Extracted records
● ● ● ● ● ● ●

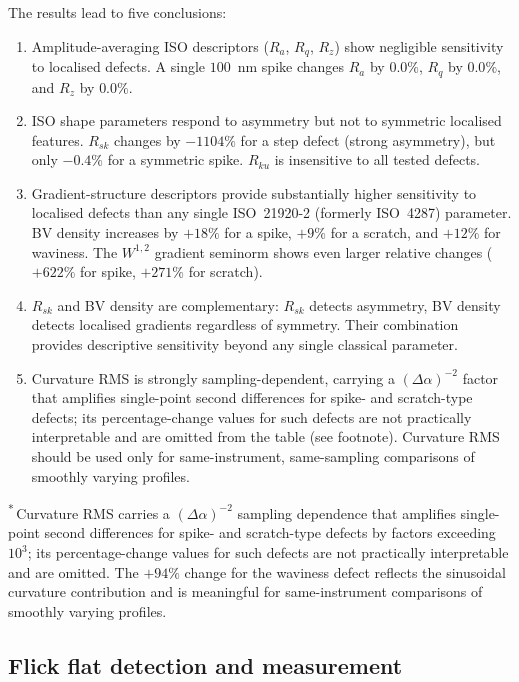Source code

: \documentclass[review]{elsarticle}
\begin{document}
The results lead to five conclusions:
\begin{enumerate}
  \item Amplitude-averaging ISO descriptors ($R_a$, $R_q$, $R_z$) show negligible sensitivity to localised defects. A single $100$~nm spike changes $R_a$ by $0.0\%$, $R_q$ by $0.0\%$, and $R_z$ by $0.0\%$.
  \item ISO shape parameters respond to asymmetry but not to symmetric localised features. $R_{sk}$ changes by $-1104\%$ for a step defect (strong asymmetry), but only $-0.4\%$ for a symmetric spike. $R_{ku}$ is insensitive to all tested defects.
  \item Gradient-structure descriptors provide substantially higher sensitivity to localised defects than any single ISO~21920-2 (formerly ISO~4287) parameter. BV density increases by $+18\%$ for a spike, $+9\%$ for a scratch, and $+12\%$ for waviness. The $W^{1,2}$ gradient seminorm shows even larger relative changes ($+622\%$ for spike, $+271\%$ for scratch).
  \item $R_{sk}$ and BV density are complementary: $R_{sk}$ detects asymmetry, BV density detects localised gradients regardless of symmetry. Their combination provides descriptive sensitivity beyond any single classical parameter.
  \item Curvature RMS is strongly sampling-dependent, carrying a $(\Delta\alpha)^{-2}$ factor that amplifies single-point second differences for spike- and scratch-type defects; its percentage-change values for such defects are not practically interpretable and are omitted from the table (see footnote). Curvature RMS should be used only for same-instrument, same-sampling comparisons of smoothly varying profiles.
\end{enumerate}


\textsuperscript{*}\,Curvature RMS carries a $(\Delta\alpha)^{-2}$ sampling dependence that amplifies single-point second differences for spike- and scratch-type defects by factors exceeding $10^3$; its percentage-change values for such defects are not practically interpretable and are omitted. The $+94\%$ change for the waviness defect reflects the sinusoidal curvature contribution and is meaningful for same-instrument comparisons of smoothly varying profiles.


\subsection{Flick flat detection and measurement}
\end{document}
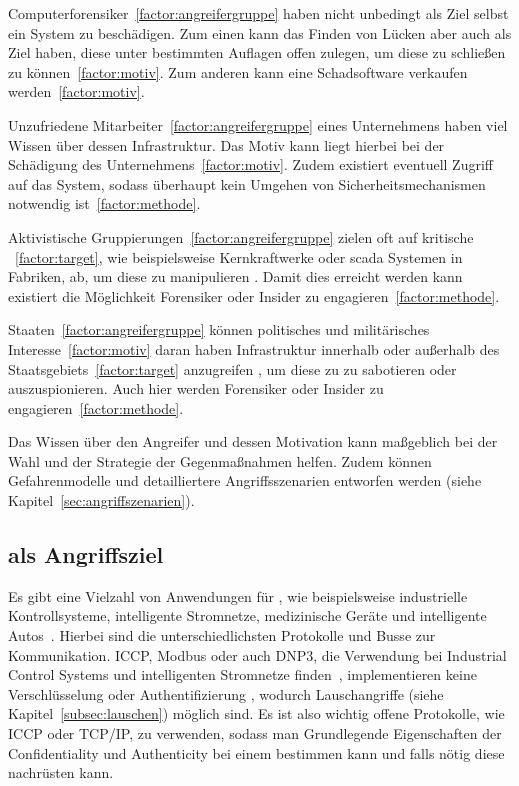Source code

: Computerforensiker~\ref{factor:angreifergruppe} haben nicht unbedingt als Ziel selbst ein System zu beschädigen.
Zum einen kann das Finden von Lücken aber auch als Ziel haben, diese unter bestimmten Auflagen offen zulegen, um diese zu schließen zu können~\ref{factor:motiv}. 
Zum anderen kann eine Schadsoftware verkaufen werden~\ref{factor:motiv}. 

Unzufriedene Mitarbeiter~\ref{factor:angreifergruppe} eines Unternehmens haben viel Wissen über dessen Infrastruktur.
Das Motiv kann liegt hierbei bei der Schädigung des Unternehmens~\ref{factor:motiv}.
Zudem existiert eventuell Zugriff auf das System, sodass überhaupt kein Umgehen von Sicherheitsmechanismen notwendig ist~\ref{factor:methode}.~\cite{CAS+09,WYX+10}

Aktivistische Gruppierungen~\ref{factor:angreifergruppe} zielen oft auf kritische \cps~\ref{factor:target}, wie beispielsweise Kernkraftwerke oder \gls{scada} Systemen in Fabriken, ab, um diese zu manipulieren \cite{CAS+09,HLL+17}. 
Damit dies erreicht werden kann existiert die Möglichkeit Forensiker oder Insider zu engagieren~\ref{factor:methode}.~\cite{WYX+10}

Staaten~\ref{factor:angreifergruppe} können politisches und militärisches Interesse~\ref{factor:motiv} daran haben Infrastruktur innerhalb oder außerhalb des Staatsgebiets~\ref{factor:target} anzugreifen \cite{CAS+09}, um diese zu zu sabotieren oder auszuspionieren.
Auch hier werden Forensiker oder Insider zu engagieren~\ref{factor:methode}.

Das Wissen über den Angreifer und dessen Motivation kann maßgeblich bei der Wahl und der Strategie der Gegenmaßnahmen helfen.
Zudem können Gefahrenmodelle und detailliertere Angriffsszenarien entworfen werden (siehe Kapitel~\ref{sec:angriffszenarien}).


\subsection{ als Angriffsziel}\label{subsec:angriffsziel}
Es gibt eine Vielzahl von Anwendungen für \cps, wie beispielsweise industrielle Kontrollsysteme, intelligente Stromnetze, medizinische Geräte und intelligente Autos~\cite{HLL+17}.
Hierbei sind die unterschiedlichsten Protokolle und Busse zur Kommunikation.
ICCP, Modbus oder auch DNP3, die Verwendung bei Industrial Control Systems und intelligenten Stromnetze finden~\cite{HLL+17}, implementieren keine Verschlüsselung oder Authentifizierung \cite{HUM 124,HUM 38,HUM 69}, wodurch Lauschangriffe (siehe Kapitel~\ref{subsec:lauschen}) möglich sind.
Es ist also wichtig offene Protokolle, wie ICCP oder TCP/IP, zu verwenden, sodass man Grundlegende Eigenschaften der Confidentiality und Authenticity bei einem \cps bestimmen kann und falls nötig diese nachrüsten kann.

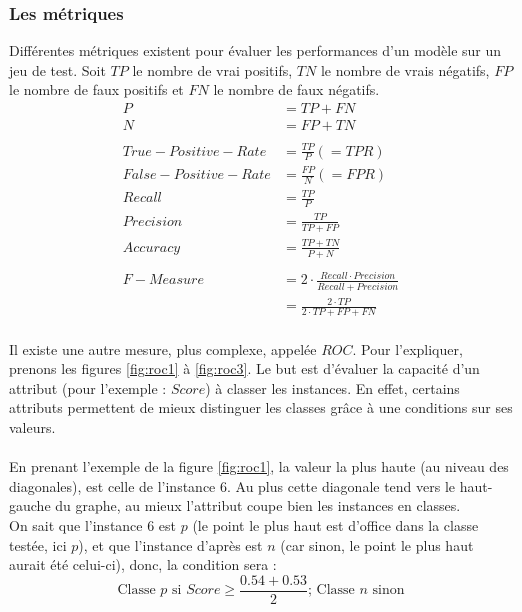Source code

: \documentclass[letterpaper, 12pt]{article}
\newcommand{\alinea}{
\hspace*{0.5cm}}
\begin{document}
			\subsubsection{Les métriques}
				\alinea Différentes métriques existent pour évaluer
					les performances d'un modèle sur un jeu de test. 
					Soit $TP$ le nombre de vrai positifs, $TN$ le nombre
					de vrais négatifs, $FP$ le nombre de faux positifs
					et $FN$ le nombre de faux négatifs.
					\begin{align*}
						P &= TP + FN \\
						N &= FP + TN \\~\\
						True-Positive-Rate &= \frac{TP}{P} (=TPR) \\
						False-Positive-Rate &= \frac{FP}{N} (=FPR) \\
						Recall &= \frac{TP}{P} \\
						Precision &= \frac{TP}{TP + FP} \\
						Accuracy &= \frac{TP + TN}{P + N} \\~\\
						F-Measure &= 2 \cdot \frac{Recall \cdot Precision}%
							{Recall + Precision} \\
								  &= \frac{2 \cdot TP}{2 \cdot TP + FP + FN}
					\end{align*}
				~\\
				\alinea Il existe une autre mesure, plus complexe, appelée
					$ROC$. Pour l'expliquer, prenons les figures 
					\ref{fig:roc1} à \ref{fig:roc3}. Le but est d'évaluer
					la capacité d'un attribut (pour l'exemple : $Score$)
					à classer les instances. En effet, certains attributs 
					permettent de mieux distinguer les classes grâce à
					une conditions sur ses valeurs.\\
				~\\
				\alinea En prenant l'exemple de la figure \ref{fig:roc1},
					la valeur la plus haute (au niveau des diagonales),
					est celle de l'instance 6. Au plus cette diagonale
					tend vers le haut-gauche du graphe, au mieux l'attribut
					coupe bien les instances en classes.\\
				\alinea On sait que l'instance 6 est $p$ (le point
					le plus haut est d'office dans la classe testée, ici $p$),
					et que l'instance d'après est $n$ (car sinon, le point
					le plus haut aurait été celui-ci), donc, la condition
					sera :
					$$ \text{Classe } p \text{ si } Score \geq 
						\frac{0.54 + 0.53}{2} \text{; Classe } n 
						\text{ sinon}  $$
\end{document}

● ● ● ● ● ● ●

* WHAT IS EXPECTED: When you repeat the data, keep every line exact and drop the images.

* RESPONSE TO THIS TASK:
Source code

: \documentclass[review]{elsarticle}
\begin{document}
The results lead to five conclusions:
\begin{enumerate}
  \item Amplitude-averaging ISO descriptors ($R_a$, $R_q$, $R_z$) show negligible sensitivity to localised defects. A single $100$~nm spike changes $R_a$ by $0.0\%$, $R_q$ by $0.0\%$, and $R_z$ by $0.0\%$.
  \item ISO shape parameters respond to asymmetry but not to symmetric localised features. $R_{sk}$ changes by $-1104\%$ for a step defect (strong asymmetry), but only $-0.4\%$ for a symmetric spike. $R_{ku}$ is insensitive to all tested defects.
  \item Gradient-structure descriptors provide substantially higher sensitivity to localised defects than any single ISO~21920-2 (formerly ISO~4287) parameter. BV density increases by $+18\%$ for a spike, $+9\%$ for a scratch, and $+12\%$ for waviness. The $W^{1,2}$ gradient seminorm shows even larger relative changes ($+622\%$ for spike, $+271\%$ for scratch).
  \item $R_{sk}$ and BV density are complementary: $R_{sk}$ detects asymmetry, BV density detects localised gradients regardless of symmetry. Their combination provides descriptive sensitivity beyond any single classical parameter.
  \item Curvature RMS is strongly sampling-dependent, carrying a $(\Delta\alpha)^{-2}$ factor that amplifies single-point second differences for spike- and scratch-type defects; its percentage-change values for such defects are not practically interpretable and are omitted from the table (see footnote). Curvature RMS should be used only for same-instrument, same-sampling comparisons of smoothly varying profiles.
\end{enumerate}


\textsuperscript{*}\,Curvature RMS carries a $(\Delta\alpha)^{-2}$ sampling dependence that amplifies single-point second differences for spike- and scratch-type defects by factors exceeding $10^3$; its percentage-change values for such defects are not practically interpretable and are omitted. The $+94\%$ change for the waviness defect reflects the sinusoidal curvature contribution and is meaningful for same-instrument comparisons of smoothly varying profiles.


\subsection{Flick flat detection and measurement}
\end{document}
Source code

: Computerforensiker~\ref{factor:angreifergruppe} haben nicht unbedingt als Ziel selbst ein System zu beschädigen.
Zum einen kann das Finden von Lücken aber auch als Ziel haben, diese unter bestimmten Auflagen offen zulegen, um diese zu schließen zu können~\ref{factor:motiv}. 
Zum anderen kann eine Schadsoftware verkaufen werden~\ref{factor:motiv}. 

Unzufriedene Mitarbeiter~\ref{factor:angreifergruppe} eines Unternehmens haben viel Wissen über dessen Infrastruktur.
Das Motiv kann liegt hierbei bei der Schädigung des Unternehmens~\ref{factor:motiv}.
Zudem existiert eventuell Zugriff auf das System, sodass überhaupt kein Umgehen von Sicherheitsmechanismen notwendig ist~\ref{factor:methode}.~\cite{CAS+09,WYX+10}

Aktivistische Gruppierungen~\ref{factor:angreifergruppe} zielen oft auf kritische \cps~\ref{factor:target}, wie beispielsweise Kernkraftwerke oder \gls{scada} Systemen in Fabriken, ab, um diese zu manipulieren \cite{CAS+09,HLL+17}. 
Damit dies erreicht werden kann existiert die Möglichkeit Forensiker oder Insider zu engagieren~\ref{factor:methode}.~\cite{WYX+10}

Staaten~\ref{factor:angreifergruppe} können politisches und militärisches Interesse~\ref{factor:motiv} daran haben Infrastruktur innerhalb oder außerhalb des Staatsgebiets~\ref{factor:target} anzugreifen \cite{CAS+09}, um diese zu zu sabotieren oder auszuspionieren.
Auch hier werden Forensiker oder Insider zu engagieren~\ref{factor:methode}.

Das Wissen über den Angreifer und dessen Motivation kann maßgeblich bei der Wahl und der Strategie der Gegenmaßnahmen helfen.
Zudem können Gefahrenmodelle und detailliertere Angriffsszenarien entworfen werden (siehe Kapitel~\ref{sec:angriffszenarien}).


\subsection{ als Angriffsziel}\label{subsec:angriffsziel}
Es gibt eine Vielzahl von Anwendungen für \cps, wie beispielsweise industrielle Kontrollsysteme, intelligente Stromnetze, medizinische Geräte und intelligente Autos~\cite{HLL+17}.
Hierbei sind die unterschiedlichsten Protokolle und Busse zur Kommunikation.
ICCP, Modbus oder auch DNP3, die Verwendung bei Industrial Control Systems und intelligenten Stromnetze finden~\cite{HLL+17}, implementieren keine Verschlüsselung oder Authentifizierung \cite{HUM 124,HUM 38,HUM 69}, wodurch Lauschangriffe (siehe Kapitel~\ref{subsec:lauschen}) möglich sind.
Es ist also wichtig offene Protokolle, wie ICCP oder TCP/IP, zu verwenden, sodass man Grundlegende Eigenschaften der Confidentiality und Authenticity bei einem \cps bestimmen kann und falls nötig diese nachrüsten kann.

Source code

: \documentclass[letterpaper, 12pt]{article}
\newcommand{\alinea}{
\hspace*{0.5cm}}
\begin{document}
			\subsubsection{Les métriques}
				\alinea Différentes métriques existent pour évaluer
					les performances d'un modèle sur un jeu de test. 
					Soit $TP$ le nombre de vrai positifs, $TN$ le nombre
					de vrais négatifs, $FP$ le nombre de faux positifs
					et $FN$ le nombre de faux négatifs.
					\begin{align*}
						P &= TP + FN \\
						N &= FP + TN \\~\\
						True-Positive-Rate &= \frac{TP}{P} (=TPR) \\
						False-Positive-Rate &= \frac{FP}{N} (=FPR) \\
						Recall &= \frac{TP}{P} \\
						Precision &= \frac{TP}{TP + FP} \\
						Accuracy &= \frac{TP + TN}{P + N} \\~\\
						F-Measure &= 2 \cdot \frac{Recall \cdot Precision}%
							{Recall + Precision} \\
								  &= \frac{2 \cdot TP}{2 \cdot TP + FP + FN}
					\end{align*}
				~\\
				\alinea Il existe une autre mesure, plus complexe, appelée
					$ROC$. Pour l'expliquer, prenons les figures 
					\ref{fig:roc1} à \ref{fig:roc3}. Le but est d'évaluer
					la capacité d'un attribut (pour l'exemple : $Score$)
					à classer les instances. En effet, certains attributs 
					permettent de mieux distinguer les classes grâce à
					une conditions sur ses valeurs.\\
				~\\
				\alinea En prenant l'exemple de la figure \ref{fig:roc1},
					la valeur la plus haute (au niveau des diagonales),
					est celle de l'instance 6. Au plus cette diagonale
					tend vers le haut-gauche du graphe, au mieux l'attribut
					coupe bien les instances en classes.\\
				\alinea On sait que l'instance 6 est $p$ (le point
					le plus haut est d'office dans la classe testée, ici $p$),
					et que l'instance d'après est $n$ (car sinon, le point
					le plus haut aurait été celui-ci), donc, la condition
					sera :
					$$ \text{Classe } p \text{ si } Score \geq 
						\frac{0.54 + 0.53}{2} \text{; Classe } n 
						\text{ sinon}  $$
\end{document}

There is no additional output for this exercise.